I can’t believe it. I have to go back to school in four days!
In my head, I’m like, “Nooooooooooo..”
It’s not that I don’t like Dentistry, because I really do. I just don’t like that my school environment is so crowded. The city’s crowded, the school’s crowded, the clinics are crowded. It drives me to a point of negativity, frankly.
Whenever I get my cards read, I’m always told that my destiny is not in the Philippines. Had I known that earlier, would I have chosen to stay? Sometimes I wonder what could have been if I had been more driven, if I had been more gutsy, if I had been more confident. Hmm. There would have been more options, and those options may or may not have included USF, UCLA, and NYU. If I had been a different version of me, my life would have turned out really differently.. and oh yeah, I would’ve been 40lbs heavier.
It’s really tough being a Dentistry student in the Philippines. Unlike schools elsewhere, we have to shell out a lot of money from our own pockets– buy the medicaments, feed the patient (seriously), give the patient fare money (even more seriously), and give the patient “bribe” money so that he’ll come back (okay, I can not get any more serious). In all fairness, it’s totally cheap to study Dentistry in the Philippines.

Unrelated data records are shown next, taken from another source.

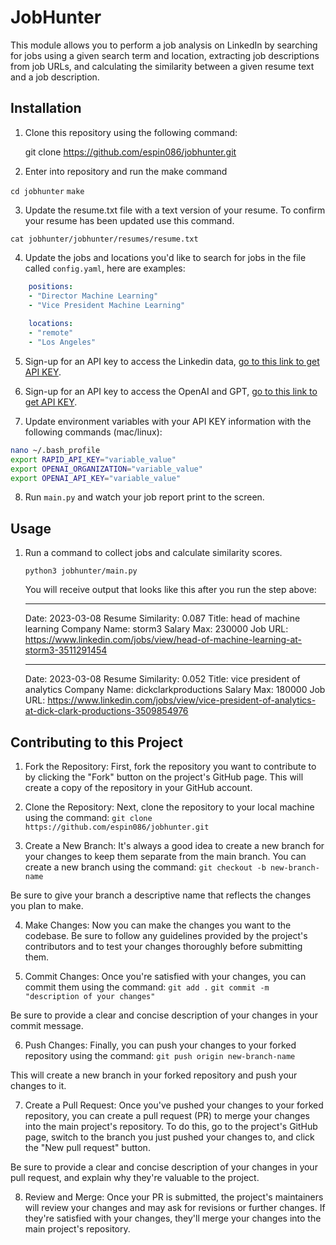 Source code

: # JobHunter

This module allows you to perform a job analysis on LinkedIn by searching for jobs using a given search term and location, extracting job descriptions from job URLs, and calculating the similarity between a given resume text and a job description.

## Installation

1. Clone this repository using the following command: 

    git clone https://github.com/espin086/jobhunter.git

2. Enter into repository and run the make command

`cd jobhunter`
`make`

3. Update the resume.txt file with a text version of your resume. To confirm
your resume has been updated use this command.

`cat jobhunter/jobhunter/resumes/resume.txt`

4. Update the jobs and locations you'd like to search for jobs in the file called `config.yaml`, here are examples:
```yaml
    positions:
    - "Director Machine Learning"
    - "Vice President Machine Learning"
    
    locations:
    - "remote"
    - "Los Angeles"
```
5. Sign-up for an API key to access the Linkedin data, [go to this link to get API KEY](https://rapidapi.com/jaypat87/api/linkedin-jobs-search).

6. Sign-up for an API key to access the OpenAI and GPT, [go to this link to get API KEY](https://openai.com/blog/openai-api).

7. Update environment variables with your API KEY information with the following commands (mac/linux):
```bash
nano ~/.bash_profile
export RAPID_API_KEY="variable_value"
export OPENAI_ORGANIZATION="variable_value"
export OPENAI_API_KEY="variable_value"
```
8. Run `main.py` and watch your job report print to the screen.


## Usage

1. Run a command to collect jobs and calculate similarity scores.

    `python3 jobhunter/main.py`


    You will receive output that looks like this after you run the step above:

    ------------------------------
    Date: 2023-03-08
    Resume Similarity: 0.087
    Title: head of machine learning
    Company Name: storm3
    Salary Max: 230000
    Job URL: https://www.linkedin.com/jobs/view/head-of-machine-learning-at-storm3-3511291454

    ------------------------------
    Date: 2023-03-08
    Resume Similarity: 0.052
    Title: vice president of analytics
    Company Name: dickclarkproductions
    Salary Max: 180000
    Job URL: https://www.linkedin.com/jobs/view/vice-president-of-analytics-at-dick-clark-productions-3509854976

    

## Contributing to this Project

1. Fork the Repository: First, fork the repository you want to contribute to by clicking the "Fork" button on the project's GitHub page. This will create a copy of the repository in your GitHub account.

2. Clone the Repository: Next, clone the repository to your local machine using the command:
`git clone https://github.com/espin086/jobhunter.git`

3. Create a New Branch: It's always a good idea to create a new branch for your changes to keep them separate from the main branch. You can create a new branch using the command:
`git checkout -b new-branch-name`

Be sure to give your branch a descriptive name that reflects the changes you plan to make.

4. Make Changes: Now you can make the changes you want to the codebase. Be sure to follow any guidelines provided by the project's contributors and to test your changes thoroughly before submitting them.

5. Commit Changes: Once you're satisfied with your changes, you can commit them using the command:
`git add .`
`git commit -m "description of your changes"`


Be sure to provide a clear and concise description of your changes in your commit message.

6. Push Changes: Finally, you can push your changes to your forked repository using the command:
`git push origin new-branch-name`

This will create a new branch in your forked repository and push your changes to it.

7. Create a Pull Request: Once you've pushed your changes to your forked repository, you can create a pull request (PR) to merge your changes into the main project's repository. To do this, go to the project's GitHub page, switch to the branch you just pushed your changes to, and click the "New pull request" button.

Be sure to provide a clear and concise description of your changes in your pull request, and explain why they're valuable to the project.

8. Review and Merge: Once your PR is submitted, the project's maintainers will review your changes and may ask for revisions or further changes. If they're satisfied with your changes, they'll merge your changes into the main project's repository. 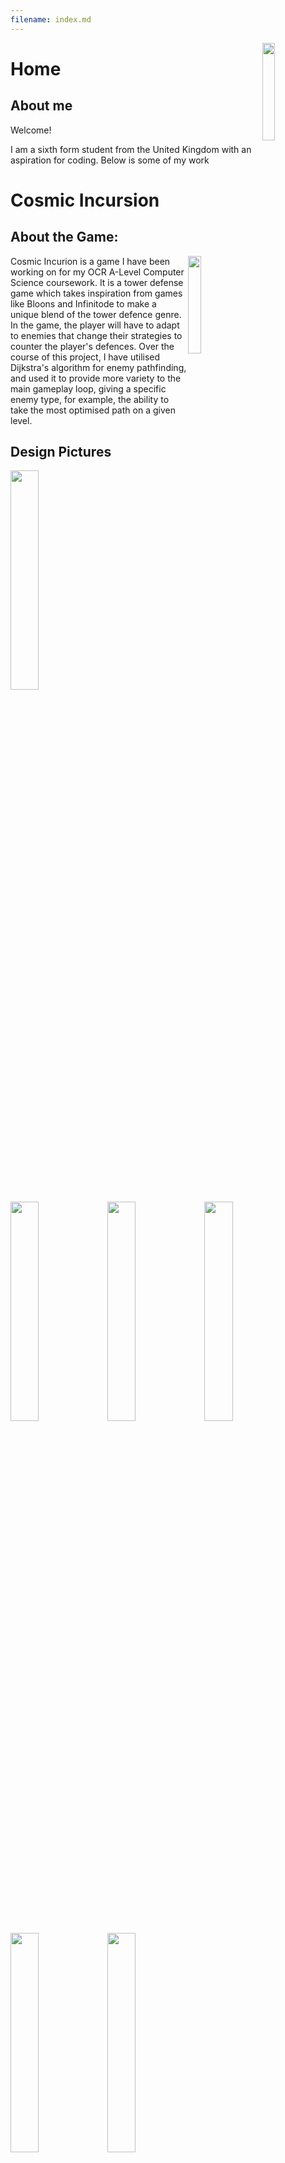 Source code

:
 ```yaml
---
filename: index.md
--- 
```

<img src="/Portfolio/Images/Me.jpg" align="right" width="20%">

# Home

## About me
Welcome!

I am a sixth form student from the United Kingdom with an aspiration for coding.
Below is some of my work

# Cosmic Incursion

## About the Game:  

<img src="/Portfolio/Images/ahyeas.PNG" width="20%" align="right" style="padding-right: 15px;">
Cosmic Incurion is a game I have been working on for my OCR A-Level Computer Science coursework. It is a tower defense game which takes inspiration from games like Bloons and Infinitode to make a unique blend of the tower defence genre. In the game, the player will have to adapt to enemies that change their strategies to counter the player's defences. Over the course of this project, I have utilised Dijkstra's algorithm for enemy pathfinding, and used it to provide more variety to the main gameplay loop, giving a specific enemy type, for example, the ability to take the most optimised path on a given level.

## Design Pictures  
<img src="/Portfolio/Images/TDGame/PXL_20211125_113247153.MP.jpg" width="30%"> <img src="/Portfolio/Images/TDGame/PXL_20211125_113716305.jpg" width="30%"> <img src="/Portfolio/Images/TDGame/PXL_20211125_113356125.jpg" width="30%"> <img src="/Portfolio/Images/TDGame/PXL_20211125_113541515.jpg" width="30%"> <img src="/Portfolio/Images/TDGame/PXL_20211125_113508981.jpg" width="30%"> <img src="/Portfolio/Images/TDGame/original_311f8194-ada0-4d6a-8b75-43fd2b468505_PXL_20211124_122735195.jpg" width="30%">

## Code Screenshots  
<img src="/Portfolio/Images/TDGame/Dijkstras.PNG" width="48%"> <img src="/Portfolio/Images/TDGame/movement.PNG" width="48%"> <img src="/Portfolio/Images/TDGame/healthbar.PNG" width="48%"> <img src="/Portfolio/Images/TDGame/getnearest.PNG" width="48%"> 

# Trials 64
Try a demo <a href="https://banrescoding.github.io/Portfolio/Trials-64-Demo/">here</a>!
## About the Game:

# Arcane Ascent
Try a demo <a href="https://banrescoding.github.io/Portfolio/Arcane-Ascent-Demo/">here</a>!
## About the Game:

# Thinking

## About the Game:
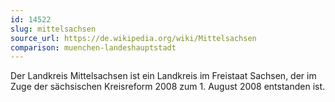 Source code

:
 ```yaml
---
id: 14522
slug: mittelsachsen
source_url: https://de.wikipedia.org/wiki/Mittelsachsen
comparison: muenchen-landeshauptstadt
---
```


Der Landkreis Mittelsachsen ist ein Landkreis im Freistaat Sachsen, der im Zuge der sächsischen Kreisreform 2008 zum 1. August 2008 entstanden ist.
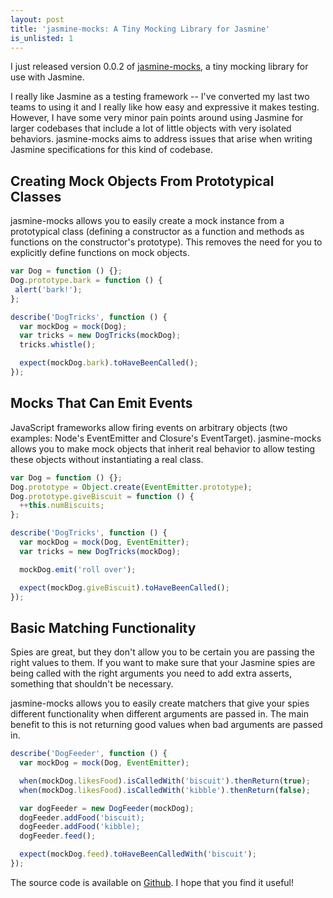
 ```yaml
---
layout: post
title: 'jasmine-mocks: A Tiny Mocking Library for Jasmine'
is_unlisted: 1
---
```


I just released version 0.0.2 of [jasmine-mocks](https://github.com/tildedave/jasmine-mocks), a tiny mocking library for use with Jasmine.

I really like Jasmine as a testing framework -- I've converted my last two teams to using it and I really like how easy and expressive it makes testing.  However, I have some very minor pain points around using Jasmine for larger codebases that include a lot of little objects with very isolated behaviors. jasmine-mocks aims to address issues that arise when writing Jasmine specifications for this kind of codebase.

## Creating Mock Objects From Prototypical Classes

jasmine-mocks allows you to easily create a mock instance from a prototypical class (defining a constructor as a function and methods as functions on the constructor's prototype).  This removes the need for you to explicitly define functions on mock objects.

```javascript
var Dog = function () {};
Dog.prototype.bark = function () {
 alert('bark!');
};

describe('DogTricks', function () {
  var mockDog = mock(Dog);
  var tricks = new DogTricks(mockDog);
  tricks.whistle();

  expect(mockDog.bark).toHaveBeenCalled();
});
```

## Mocks That Can Emit Events

JavaScript frameworks allow firing events on arbitrary objects (two examples: Node's EventEmitter and Closure's EventTarget).  jasmine-mocks allows you to make mock objects that inherit real behavior to allow testing these objects without instantiating a real class.

```javascript
var Dog = function () {};
Dog.prototype = Object.create(EventEmitter.prototype);
Dog.prototype.giveBiscuit = function () {
  ++this.numBiscuits;
};

describe('DogTricks', function () {
  var mockDog = mock(Dog, EventEmitter);
  var tricks = new DogTricks(mockDog);

  mockDog.emit('roll over');

  expect(mockDog.giveBiscuit).toHaveBeenCalled();
});
```

## Basic Matching Functionality

Spies are great, but they don't allow you to be certain you are passing the right values to them.  If you want to make sure that your Jasmine spies are being called with the right arguments you need to add extra asserts, something that shouldn't be necessary.

jasmine-mocks allows you to easily create matchers that give your spies different functionality when different arguments are passed in.  The main benefit to this is not returning good values when bad arguments are passed in.

```javascript
describe('DogFeeder', function () {
  var mockDog = mock(Dog, EventEmitter);

  when(mockDog.likesFood).isCalledWith('biscuit').thenReturn(true);
  when(mockDog.likesFood).isCalledWith('kibble').thenReturn(false);

  var dogFeeder = new DogFeeder(mockDog);
  dogFeeder.addFood('biscuit);
  dogFeeder.addFood('kibble);
  dogFeeder.feed();

  expect(mockDog.feed).toHaveBeenCalledWith('biscuit');
});
```

The source code is available on [Github](https://github.com/tildedave/jasmine-mocks).  I hope that you find it useful!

The up side to all this is that:: 1.) We get familiarized with brands, and we get to explore them on our own, 2.) We get glimpses of what the real world is like, along with the good, and the bad, and 3.) Okay, let me get back at you when I actually think of something “philosophical”.
All the crowdedness has made me develop massive social anxiety. That’s definitely not something I want to carry over to 2014. I don’t mean to exaggerate, but somehow the stressful environment has driven me to lose touch with myself. As much as I wanted to be “balanced” for the entirety of my Dentistry life, I just snapped.– now this is the secret life of some random Dentistry student. I can’t just smile all day and pretend that nothing’s bugging me, because, really, there is. I can’t not be real with Dentistry, because I love it too much.. and being fake isn’t love at all, now is it?